Task material:
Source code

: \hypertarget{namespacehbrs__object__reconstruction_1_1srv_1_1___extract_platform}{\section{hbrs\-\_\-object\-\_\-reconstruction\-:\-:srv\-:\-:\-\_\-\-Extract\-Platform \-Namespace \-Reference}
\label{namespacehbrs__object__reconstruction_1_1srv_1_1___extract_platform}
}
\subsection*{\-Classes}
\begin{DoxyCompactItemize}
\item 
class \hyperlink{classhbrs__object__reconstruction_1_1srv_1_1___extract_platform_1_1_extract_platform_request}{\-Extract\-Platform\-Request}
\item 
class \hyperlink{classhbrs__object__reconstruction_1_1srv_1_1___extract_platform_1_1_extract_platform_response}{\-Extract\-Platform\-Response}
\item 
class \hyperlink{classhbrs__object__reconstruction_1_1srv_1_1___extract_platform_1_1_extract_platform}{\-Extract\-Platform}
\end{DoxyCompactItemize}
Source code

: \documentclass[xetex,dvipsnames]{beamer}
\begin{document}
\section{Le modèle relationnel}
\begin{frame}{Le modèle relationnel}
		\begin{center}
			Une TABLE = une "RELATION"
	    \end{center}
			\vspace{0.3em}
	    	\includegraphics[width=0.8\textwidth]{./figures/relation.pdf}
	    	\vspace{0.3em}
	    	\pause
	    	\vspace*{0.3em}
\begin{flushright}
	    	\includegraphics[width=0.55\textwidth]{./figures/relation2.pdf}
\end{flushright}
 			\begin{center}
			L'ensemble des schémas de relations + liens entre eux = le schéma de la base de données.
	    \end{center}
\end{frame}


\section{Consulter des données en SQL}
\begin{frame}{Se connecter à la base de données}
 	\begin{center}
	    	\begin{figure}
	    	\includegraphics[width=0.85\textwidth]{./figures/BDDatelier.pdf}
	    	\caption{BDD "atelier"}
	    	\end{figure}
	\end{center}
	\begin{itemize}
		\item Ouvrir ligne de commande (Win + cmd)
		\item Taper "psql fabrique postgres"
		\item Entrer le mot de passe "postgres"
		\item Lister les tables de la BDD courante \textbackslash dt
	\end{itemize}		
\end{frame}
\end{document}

Task brief: All of the entries need to be given again, word for word.

Answer section:
Source code

: \hypertarget{namespacehbrs__object__reconstruction_1_1srv_1_1___extract_platform}{\section{hbrs\-\_\-object\-\_\-reconstruction\-:\-:srv\-:\-:\-\_\-\-Extract\-Platform \-Namespace \-Reference}
\label{namespacehbrs__object__reconstruction_1_1srv_1_1___extract_platform}
}
\subsection*{\-Classes}
\begin{DoxyCompactItemize}
\item 
class \hyperlink{classhbrs__object__reconstruction_1_1srv_1_1___extract_platform_1_1_extract_platform_request}{\-Extract\-Platform\-Request}
\item 
class \hyperlink{classhbrs__object__reconstruction_1_1srv_1_1___extract_platform_1_1_extract_platform_response}{\-Extract\-Platform\-Response}
\item 
class \hyperlink{classhbrs__object__reconstruction_1_1srv_1_1___extract_platform_1_1_extract_platform}{\-Extract\-Platform}
\end{DoxyCompactItemize}
Source code

: \documentclass[xetex,dvipsnames]{beamer}
\begin{document}
\section{Le modèle relationnel}
\begin{frame}{Le modèle relationnel}
		\begin{center}
			Une TABLE = une "RELATION"
	    \end{center}
			\vspace{0.3em}
	    	\includegraphics[width=0.8\textwidth]{./figures/relation.pdf}
	    	\vspace{0.3em}
	    	\pause
	    	\vspace*{0.3em}
\begin{flushright}
	    	\includegraphics[width=0.55\textwidth]{./figures/relation2.pdf}
\end{flushright}
 			\begin{center}
			L'ensemble des schémas de relations + liens entre eux = le schéma de la base de données.
	    \end{center}
\end{frame}


\section{Consulter des données en SQL}
\begin{frame}{Se connecter à la base de données}
 	\begin{center}
	    	\begin{figure}
	    	\includegraphics[width=0.85\textwidth]{./figures/BDDatelier.pdf}
	    	\caption{BDD "atelier"}
	    	\end{figure}
	\end{center}
	\begin{itemize}
		\item Ouvrir ligne de commande (Win + cmd)
		\item Taper "psql fabrique postgres"
		\item Entrer le mot de passe "postgres"
		\item Lister les tables de la BDD courante \textbackslash dt
	\end{itemize}		
\end{frame}
\end{document}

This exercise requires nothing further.